Greg Davis: Somnia

Greg Davis
Somnia
Kranky
2004-11-02

Greg Davis seems like a bad bet to make it in the rock world, probably because, for all his eclecticism, he doesn’t really rock at all. Not that it’s beyond him, mind you. He’s had his fingers dipped in quite a few different musical jars, from jazz to hip-hop to free-form improvisation to the genre he’s most known for, folktronica. It’s fair to say that he’s a difficult man to pigeonhole, but if anything remains constant in his work, it’s his interest in bridging the gap between electronic and acoustic instruments. Most artists who employ both elements resolve the tension by falling firmly on one side of the line, but keeping the tension balanced is what seems to interest Davis, and it’s this stance that makes him an intriguing figure.
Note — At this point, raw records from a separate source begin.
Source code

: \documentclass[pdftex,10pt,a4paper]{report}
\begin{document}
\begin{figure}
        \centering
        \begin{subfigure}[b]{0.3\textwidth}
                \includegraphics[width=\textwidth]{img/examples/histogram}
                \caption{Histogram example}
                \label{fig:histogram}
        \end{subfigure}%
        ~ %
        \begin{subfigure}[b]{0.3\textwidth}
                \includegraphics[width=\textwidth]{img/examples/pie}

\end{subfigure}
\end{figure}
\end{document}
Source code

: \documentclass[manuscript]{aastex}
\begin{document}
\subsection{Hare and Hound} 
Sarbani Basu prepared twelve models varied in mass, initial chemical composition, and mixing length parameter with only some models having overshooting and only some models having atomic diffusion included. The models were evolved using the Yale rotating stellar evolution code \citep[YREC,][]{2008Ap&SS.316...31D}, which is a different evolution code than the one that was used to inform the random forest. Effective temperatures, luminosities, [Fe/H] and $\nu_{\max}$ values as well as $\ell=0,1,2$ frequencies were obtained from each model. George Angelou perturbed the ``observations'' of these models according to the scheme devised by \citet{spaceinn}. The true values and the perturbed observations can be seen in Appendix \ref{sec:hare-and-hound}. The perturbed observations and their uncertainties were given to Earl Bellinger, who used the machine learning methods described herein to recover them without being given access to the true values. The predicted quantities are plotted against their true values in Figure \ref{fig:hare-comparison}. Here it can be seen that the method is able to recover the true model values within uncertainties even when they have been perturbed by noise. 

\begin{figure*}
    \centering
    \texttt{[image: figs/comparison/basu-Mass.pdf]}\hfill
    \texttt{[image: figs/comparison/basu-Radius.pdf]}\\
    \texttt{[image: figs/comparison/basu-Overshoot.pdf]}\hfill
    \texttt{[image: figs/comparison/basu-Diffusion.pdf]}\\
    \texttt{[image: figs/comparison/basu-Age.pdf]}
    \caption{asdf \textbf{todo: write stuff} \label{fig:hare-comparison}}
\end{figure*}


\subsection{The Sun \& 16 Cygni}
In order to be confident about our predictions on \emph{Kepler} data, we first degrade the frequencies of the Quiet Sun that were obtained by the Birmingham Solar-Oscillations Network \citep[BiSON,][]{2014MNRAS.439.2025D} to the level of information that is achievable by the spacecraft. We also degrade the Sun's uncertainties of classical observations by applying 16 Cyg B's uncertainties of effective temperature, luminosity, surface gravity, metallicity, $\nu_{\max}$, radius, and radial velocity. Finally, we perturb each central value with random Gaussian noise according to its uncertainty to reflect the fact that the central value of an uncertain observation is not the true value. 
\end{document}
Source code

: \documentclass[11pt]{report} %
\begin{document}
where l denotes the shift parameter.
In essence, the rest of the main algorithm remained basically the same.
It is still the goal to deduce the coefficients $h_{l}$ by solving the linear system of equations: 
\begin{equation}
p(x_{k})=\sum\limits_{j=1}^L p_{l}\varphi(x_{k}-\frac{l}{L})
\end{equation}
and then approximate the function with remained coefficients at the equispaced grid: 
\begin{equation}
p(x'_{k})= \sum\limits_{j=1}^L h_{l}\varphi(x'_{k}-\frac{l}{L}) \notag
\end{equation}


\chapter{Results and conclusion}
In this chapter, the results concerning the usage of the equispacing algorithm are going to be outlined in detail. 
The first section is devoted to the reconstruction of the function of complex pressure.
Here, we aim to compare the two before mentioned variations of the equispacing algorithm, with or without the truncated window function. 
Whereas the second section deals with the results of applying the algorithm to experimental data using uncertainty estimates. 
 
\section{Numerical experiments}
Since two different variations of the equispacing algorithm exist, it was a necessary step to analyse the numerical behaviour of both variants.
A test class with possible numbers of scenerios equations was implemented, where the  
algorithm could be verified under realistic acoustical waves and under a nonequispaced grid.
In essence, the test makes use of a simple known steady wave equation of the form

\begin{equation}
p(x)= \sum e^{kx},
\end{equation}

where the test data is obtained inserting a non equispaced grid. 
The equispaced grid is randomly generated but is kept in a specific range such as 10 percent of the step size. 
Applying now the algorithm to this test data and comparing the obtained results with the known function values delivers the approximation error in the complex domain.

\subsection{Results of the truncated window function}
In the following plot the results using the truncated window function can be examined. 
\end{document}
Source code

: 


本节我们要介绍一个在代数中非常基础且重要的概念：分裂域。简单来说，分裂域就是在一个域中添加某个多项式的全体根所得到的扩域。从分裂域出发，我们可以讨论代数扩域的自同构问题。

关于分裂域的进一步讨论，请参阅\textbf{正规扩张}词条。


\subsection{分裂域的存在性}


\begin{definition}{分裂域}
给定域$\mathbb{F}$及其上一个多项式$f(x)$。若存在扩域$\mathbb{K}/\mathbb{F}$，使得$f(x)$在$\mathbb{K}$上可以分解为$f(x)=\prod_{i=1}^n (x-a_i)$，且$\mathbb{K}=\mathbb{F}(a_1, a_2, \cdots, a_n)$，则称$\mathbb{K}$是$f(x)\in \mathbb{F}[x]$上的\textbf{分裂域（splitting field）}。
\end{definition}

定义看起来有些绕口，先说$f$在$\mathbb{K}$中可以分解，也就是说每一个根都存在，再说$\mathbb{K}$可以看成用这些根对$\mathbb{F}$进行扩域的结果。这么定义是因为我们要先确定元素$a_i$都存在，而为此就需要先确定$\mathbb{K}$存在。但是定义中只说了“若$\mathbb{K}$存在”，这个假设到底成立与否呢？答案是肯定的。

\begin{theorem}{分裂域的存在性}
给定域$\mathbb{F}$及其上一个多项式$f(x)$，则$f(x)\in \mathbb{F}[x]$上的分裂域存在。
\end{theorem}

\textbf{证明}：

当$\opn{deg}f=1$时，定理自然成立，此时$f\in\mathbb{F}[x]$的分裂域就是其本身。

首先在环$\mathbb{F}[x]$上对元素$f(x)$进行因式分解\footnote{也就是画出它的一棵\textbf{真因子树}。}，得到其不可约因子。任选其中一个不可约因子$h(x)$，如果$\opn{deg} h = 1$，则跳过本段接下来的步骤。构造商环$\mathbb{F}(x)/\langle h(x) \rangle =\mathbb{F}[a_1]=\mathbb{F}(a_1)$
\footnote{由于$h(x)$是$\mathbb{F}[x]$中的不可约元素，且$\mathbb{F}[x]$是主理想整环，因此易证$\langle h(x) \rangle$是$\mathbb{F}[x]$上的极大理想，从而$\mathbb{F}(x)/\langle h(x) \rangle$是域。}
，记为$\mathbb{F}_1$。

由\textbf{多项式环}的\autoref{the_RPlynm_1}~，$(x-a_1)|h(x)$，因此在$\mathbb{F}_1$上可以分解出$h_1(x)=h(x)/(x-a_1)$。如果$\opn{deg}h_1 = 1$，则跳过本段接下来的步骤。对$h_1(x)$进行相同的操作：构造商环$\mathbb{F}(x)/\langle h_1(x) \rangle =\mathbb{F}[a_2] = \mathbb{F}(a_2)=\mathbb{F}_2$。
Like most intriguing figures, whatever it is that makes Davis appealing in the first place is the very thing he seems destined to throw out the window in a fit of creative daring, and that’s precisely what he’s done with Somnia, his third proper LP. Each track on the album features Davis playing a single instrument that’s been processed through computer trickery until it sounds almost nothing like it naturally would. It’s a bold idea, one made all the more so by the fact that Davis isn’t exactly showing off his chops on any of his instruments, going instead for drones that, if they change at all, do so at such a glacial pace as to be virtually unnoticeable. On occasion, Davis will do some dramatic panning, but if that doesn’t sound like your idea of a good time, Somnia is not for you. It works in subtleties so minute that there’s no shame in simply declaring the record a bore and opting instead for more dynamic pleasures like, say, Brian Wilson’s SMiLE. With this and many other records offering lovely melodies and harmonies, why would anyone want to spend time with Somnia?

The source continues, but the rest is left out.